Guests:   Kathy Myers said Roger Hoover was scheduled to be her guest.
 
WKSU-FM’s Amanda Rabinowitz Talks, “Morning Edition.”
 
Amanda Rabinowitz, the host of WKSU-FM’s “Morning Edition”, told us her popular weekly interviews with Plain Dealer Sports Columnist Terry Pluto is pre-recorded, but that is the only part of her five day a week show that is.   She said she goes to Pluto house to interview him and then spends about four hours editing the tape down to the four-minute segment on her show.

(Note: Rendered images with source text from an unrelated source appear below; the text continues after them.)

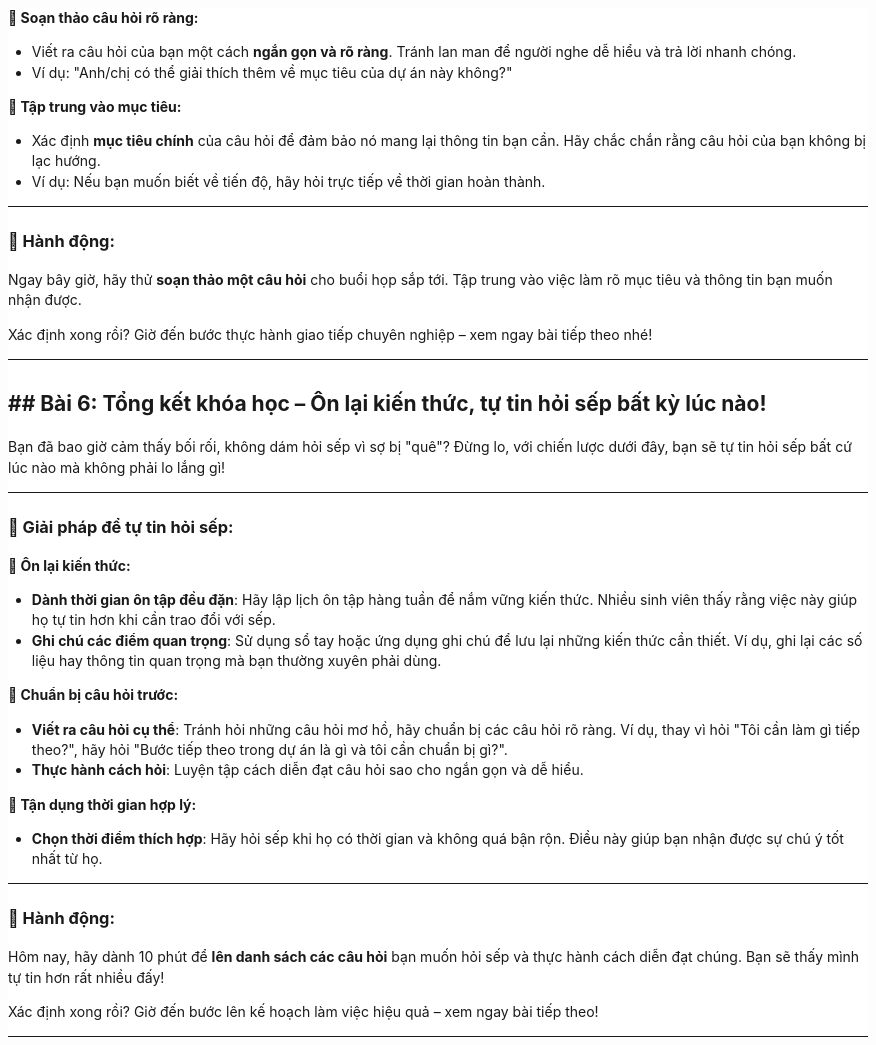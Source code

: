 **🔹 Soạn thảo câu hỏi rõ ràng:**
- Viết ra câu hỏi của bạn một cách **ngắn gọn và rõ ràng**. Tránh lan man để người nghe dễ hiểu và trả lời nhanh chóng.
- Ví dụ: "Anh/chị có thể giải thích thêm về mục tiêu của dự án này không?"

**🔹 Tập trung vào mục tiêu:**
- Xác định **mục tiêu chính** của câu hỏi để đảm bảo nó mang lại thông tin bạn cần. Hãy chắc chắn rằng câu hỏi của bạn không bị lạc hướng.
- Ví dụ: Nếu bạn muốn biết về tiến độ, hãy hỏi trực tiếp về thời gian hoàn thành.

---

### 🚀 Hành động:

Ngay bây giờ, hãy thử **soạn thảo một câu hỏi** cho buổi họp sắp tới. Tập trung vào việc làm rõ mục tiêu và thông tin bạn muốn nhận được.

Xác định xong rồi? Giờ đến bước thực hành giao tiếp chuyên nghiệp – xem ngay bài tiếp theo nhé!

---
## ## Bài 6: Tổng kết khóa học – Ôn lại kiến thức, tự tin hỏi sếp bất kỳ lúc nào!

Bạn đã bao giờ cảm thấy bối rối, không dám hỏi sếp vì sợ bị "quê"? Đừng lo, với chiến lược dưới đây, bạn sẽ tự tin hỏi sếp bất cứ lúc nào mà không phải lo lắng gì!

---

### 📌 Giải pháp để tự tin hỏi sếp:

**🔹 Ôn lại kiến thức:**
- **Dành thời gian ôn tập đều đặn**: Hãy lập lịch ôn tập hàng tuần để nắm vững kiến thức. Nhiều sinh viên thấy rằng việc này giúp họ tự tin hơn khi cần trao đổi với sếp.
- **Ghi chú các điểm quan trọng**: Sử dụng sổ tay hoặc ứng dụng ghi chú để lưu lại những kiến thức cần thiết. Ví dụ, ghi lại các số liệu hay thông tin quan trọng mà bạn thường xuyên phải dùng.

**🔹 Chuẩn bị câu hỏi trước:**
- **Viết ra câu hỏi cụ thể**: Tránh hỏi những câu hỏi mơ hồ, hãy chuẩn bị các câu hỏi rõ ràng. Ví dụ, thay vì hỏi "Tôi cần làm gì tiếp theo?", hãy hỏi "Bước tiếp theo trong dự án là gì và tôi cần chuẩn bị gì?".
- **Thực hành cách hỏi**: Luyện tập cách diễn đạt câu hỏi sao cho ngắn gọn và dễ hiểu. 

**🔹 Tận dụng thời gian hợp lý:**
- **Chọn thời điểm thích hợp**: Hãy hỏi sếp khi họ có thời gian và không quá bận rộn. Điều này giúp bạn nhận được sự chú ý tốt nhất từ họ.

---

### 🚀 Hành động:

Hôm nay, hãy dành 10 phút để **lên danh sách các câu hỏi** bạn muốn hỏi sếp và thực hành cách diễn đạt chúng. Bạn sẽ thấy mình tự tin hơn rất nhiều đấy!

Xác định xong rồi? Giờ đến bước lên kế hoạch làm việc hiệu quả – xem ngay bài tiếp theo!

---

Sports is not a regular part of the WKSU-FM format, but when the Cavaliers led by LeBron James reached the NBA finals in 2007, area interest was so intense, she said the personnel at WKSU-FM did some brainstorming to come up with a way for the station to connect to the story.  The idea of interviewing an expert like Terry Pluto was suggested and she was assigned the job.  After a tentative beginning, she and Pluto clicked on radio and kept up the interviews now in their 13th year.   Rabinowitz, who grew up in Englewood, New Jersey, but moved with her family to Dover, Ohio when she was 16, said she got into radio at the age of 18 at her local radio station, WJR.   She said she enjoyed it so much she would return home weekends from Ohio University to keep doing the Dover radio broadcasts.  After her graduation from Ohio U’s Scripps School of Journalism, she worked at WJR in Dover until in 2007 she was hired by WKSU-FM as a reporter.  After two years, she succeeded Leonard Will as host of “Morning Edition.”   She said her day begins at 2:30 in the morning and she arrives at WKSU-FM at 4 in the morning.  She has one hour to prepare for her four-hour stretch that begins at 5 a.m.  She inserts local news segments into local segments set aside by the National Public Radio broadcast, which run from 5 until 7 a.m. and then repeat from 7 to 9 a.m. Because she must get up so early in the morning, she said she goes to bed by 6 p.m.   Rabinowitz described radio as a more intimate vehicle than television because it is audio only.  Sue Hetrick responded for Kent Rotary.